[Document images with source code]
# # #
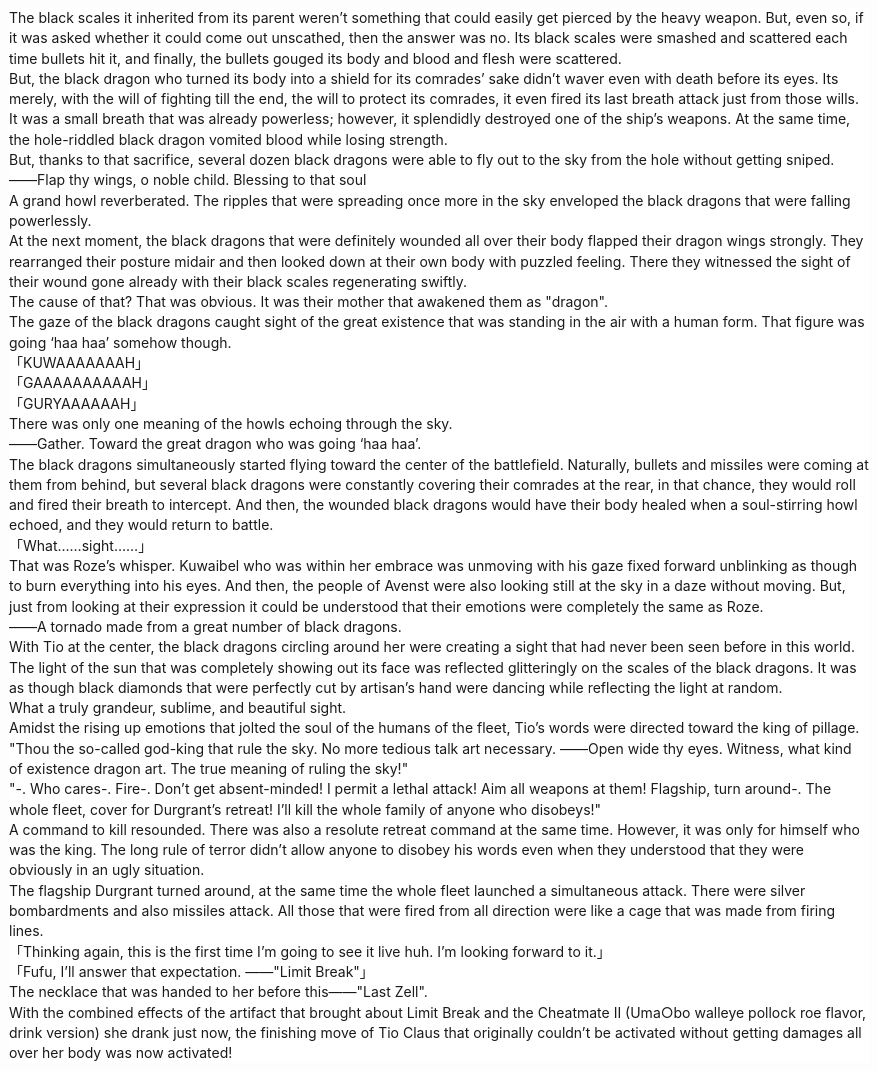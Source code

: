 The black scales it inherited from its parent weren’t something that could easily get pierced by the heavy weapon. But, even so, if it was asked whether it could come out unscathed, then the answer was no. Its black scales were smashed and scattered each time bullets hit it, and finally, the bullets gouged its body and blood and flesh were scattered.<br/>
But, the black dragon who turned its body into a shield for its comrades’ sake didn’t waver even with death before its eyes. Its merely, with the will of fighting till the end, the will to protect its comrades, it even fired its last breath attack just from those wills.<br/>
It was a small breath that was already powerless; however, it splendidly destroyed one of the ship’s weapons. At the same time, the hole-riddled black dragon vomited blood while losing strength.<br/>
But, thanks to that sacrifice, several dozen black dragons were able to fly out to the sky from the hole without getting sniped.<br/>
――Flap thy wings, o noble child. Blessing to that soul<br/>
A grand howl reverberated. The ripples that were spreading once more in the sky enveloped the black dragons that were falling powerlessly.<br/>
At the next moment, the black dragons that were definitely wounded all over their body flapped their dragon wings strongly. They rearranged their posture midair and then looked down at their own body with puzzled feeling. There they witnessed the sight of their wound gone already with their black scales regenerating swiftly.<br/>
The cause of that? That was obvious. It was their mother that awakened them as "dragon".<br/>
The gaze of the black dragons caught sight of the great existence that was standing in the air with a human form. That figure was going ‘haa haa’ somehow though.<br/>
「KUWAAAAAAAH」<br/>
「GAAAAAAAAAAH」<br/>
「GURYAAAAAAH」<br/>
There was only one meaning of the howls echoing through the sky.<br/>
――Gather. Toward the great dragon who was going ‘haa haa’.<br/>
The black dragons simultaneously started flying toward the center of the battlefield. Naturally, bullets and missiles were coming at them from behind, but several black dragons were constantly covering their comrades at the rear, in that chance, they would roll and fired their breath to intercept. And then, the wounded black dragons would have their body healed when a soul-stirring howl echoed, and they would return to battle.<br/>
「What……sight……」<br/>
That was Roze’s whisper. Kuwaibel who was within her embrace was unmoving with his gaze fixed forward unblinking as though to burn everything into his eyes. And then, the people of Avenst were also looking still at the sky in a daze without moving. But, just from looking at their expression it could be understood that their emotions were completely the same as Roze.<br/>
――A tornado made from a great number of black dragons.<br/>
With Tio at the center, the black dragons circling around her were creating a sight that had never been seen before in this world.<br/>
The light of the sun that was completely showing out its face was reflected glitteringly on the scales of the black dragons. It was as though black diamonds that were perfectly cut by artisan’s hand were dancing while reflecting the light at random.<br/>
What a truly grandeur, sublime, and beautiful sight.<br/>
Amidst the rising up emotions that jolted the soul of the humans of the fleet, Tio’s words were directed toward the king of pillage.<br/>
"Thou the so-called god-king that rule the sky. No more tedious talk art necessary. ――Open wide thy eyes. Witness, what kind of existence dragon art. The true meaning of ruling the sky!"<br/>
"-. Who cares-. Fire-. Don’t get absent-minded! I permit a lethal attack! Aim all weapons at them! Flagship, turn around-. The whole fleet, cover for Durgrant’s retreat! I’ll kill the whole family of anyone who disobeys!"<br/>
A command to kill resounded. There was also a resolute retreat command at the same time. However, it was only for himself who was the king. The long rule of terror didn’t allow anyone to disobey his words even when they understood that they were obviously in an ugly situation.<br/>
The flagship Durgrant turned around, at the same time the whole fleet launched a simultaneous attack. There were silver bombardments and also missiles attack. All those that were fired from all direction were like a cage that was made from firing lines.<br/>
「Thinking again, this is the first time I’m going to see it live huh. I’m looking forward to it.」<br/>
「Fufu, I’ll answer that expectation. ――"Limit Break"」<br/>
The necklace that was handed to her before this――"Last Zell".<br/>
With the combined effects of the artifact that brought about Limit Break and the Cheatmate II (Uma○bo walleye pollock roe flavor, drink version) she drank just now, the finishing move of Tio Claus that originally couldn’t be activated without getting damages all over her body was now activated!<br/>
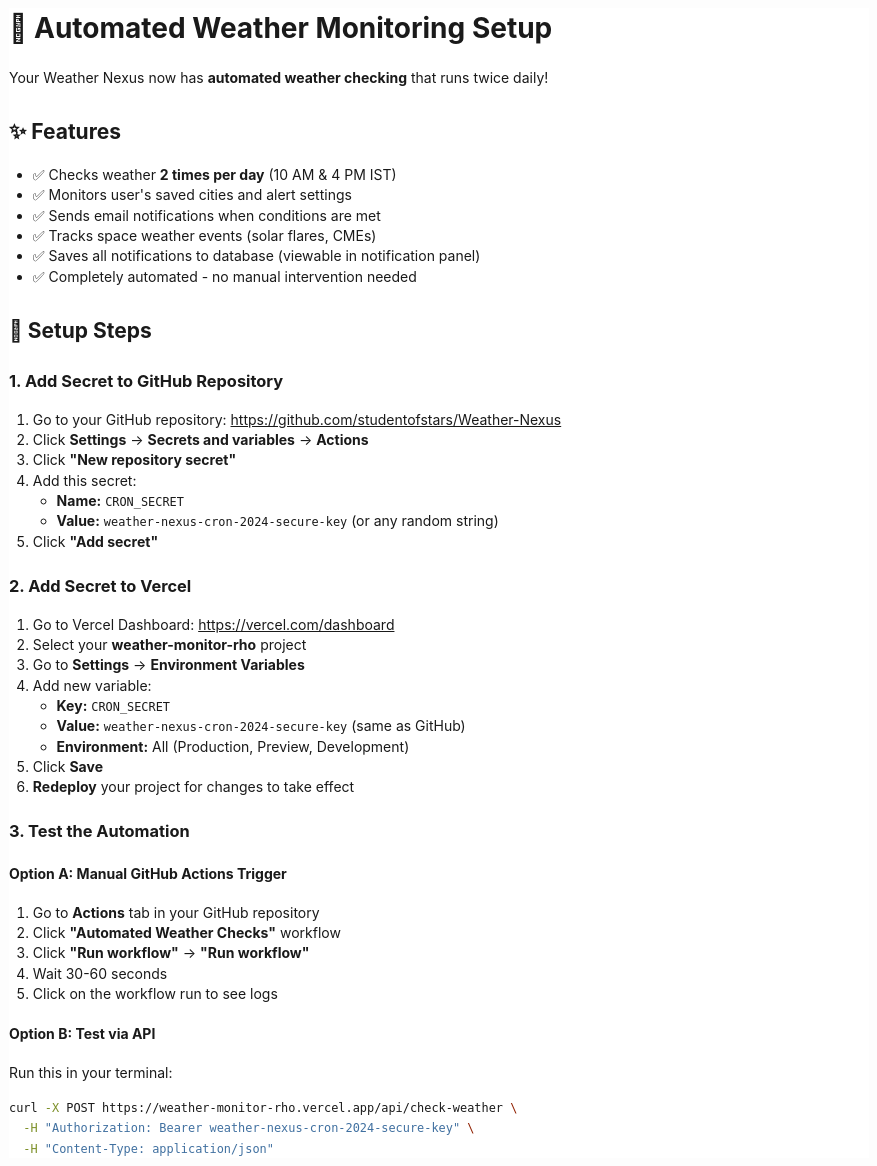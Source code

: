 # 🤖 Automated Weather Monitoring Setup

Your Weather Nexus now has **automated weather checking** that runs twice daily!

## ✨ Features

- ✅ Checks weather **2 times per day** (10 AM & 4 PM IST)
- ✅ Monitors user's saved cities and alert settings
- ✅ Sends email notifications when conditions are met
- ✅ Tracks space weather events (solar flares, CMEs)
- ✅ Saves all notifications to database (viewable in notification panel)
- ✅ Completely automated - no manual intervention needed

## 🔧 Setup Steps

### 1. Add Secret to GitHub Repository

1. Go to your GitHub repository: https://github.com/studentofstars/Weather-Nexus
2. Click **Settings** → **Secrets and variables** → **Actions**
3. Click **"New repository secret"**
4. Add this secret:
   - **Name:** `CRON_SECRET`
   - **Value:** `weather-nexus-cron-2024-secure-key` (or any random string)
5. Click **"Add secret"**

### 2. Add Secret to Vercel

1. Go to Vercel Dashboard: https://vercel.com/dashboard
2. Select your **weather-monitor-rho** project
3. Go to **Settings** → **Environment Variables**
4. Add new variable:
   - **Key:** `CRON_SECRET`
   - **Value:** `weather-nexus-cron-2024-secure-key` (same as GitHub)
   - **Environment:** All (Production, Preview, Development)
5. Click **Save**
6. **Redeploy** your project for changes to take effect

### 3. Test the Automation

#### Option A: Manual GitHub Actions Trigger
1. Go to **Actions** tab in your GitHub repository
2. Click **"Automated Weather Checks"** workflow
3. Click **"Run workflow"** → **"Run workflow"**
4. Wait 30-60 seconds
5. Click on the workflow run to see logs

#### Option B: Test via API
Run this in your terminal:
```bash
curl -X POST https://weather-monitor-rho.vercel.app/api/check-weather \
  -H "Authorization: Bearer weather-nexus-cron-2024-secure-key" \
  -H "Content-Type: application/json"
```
# # #
• [What to produce]: Restate word for word the lines of the data above, starting at the line containing "But, thanks to" and ending at the line containing "There was only", both included, and nothing more.

• [Exercise solution]:
But, thanks to that sacrifice, several dozen black dragons were able to fly out to the sky from the hole without getting sniped.<br/>
――Flap thy wings, o noble child. Blessing to that soul<br/>
A grand howl reverberated. The ripples that were spreading once more in the sky enveloped the black dragons that were falling powerlessly.<br/>
At the next moment, the black dragons that were definitely wounded all over their body flapped their dragon wings strongly. They rearranged their posture midair and then looked down at their own body with puzzled feeling. There they witnessed the sight of their wound gone already with their black scales regenerating swiftly.<br/>
The cause of that? That was obvious. It was their mother that awakened them as "dragon".<br/>
The gaze of the black dragons caught sight of the great existence that was standing in the air with a human form. That figure was going ‘haa haa’ somehow though.<br/>
「KUWAAAAAAAH」<br/>
「GAAAAAAAAAAH」<br/>
「GURYAAAAAAH」<br/>
There was only one meaning of the howls echoing through the sky.<br/>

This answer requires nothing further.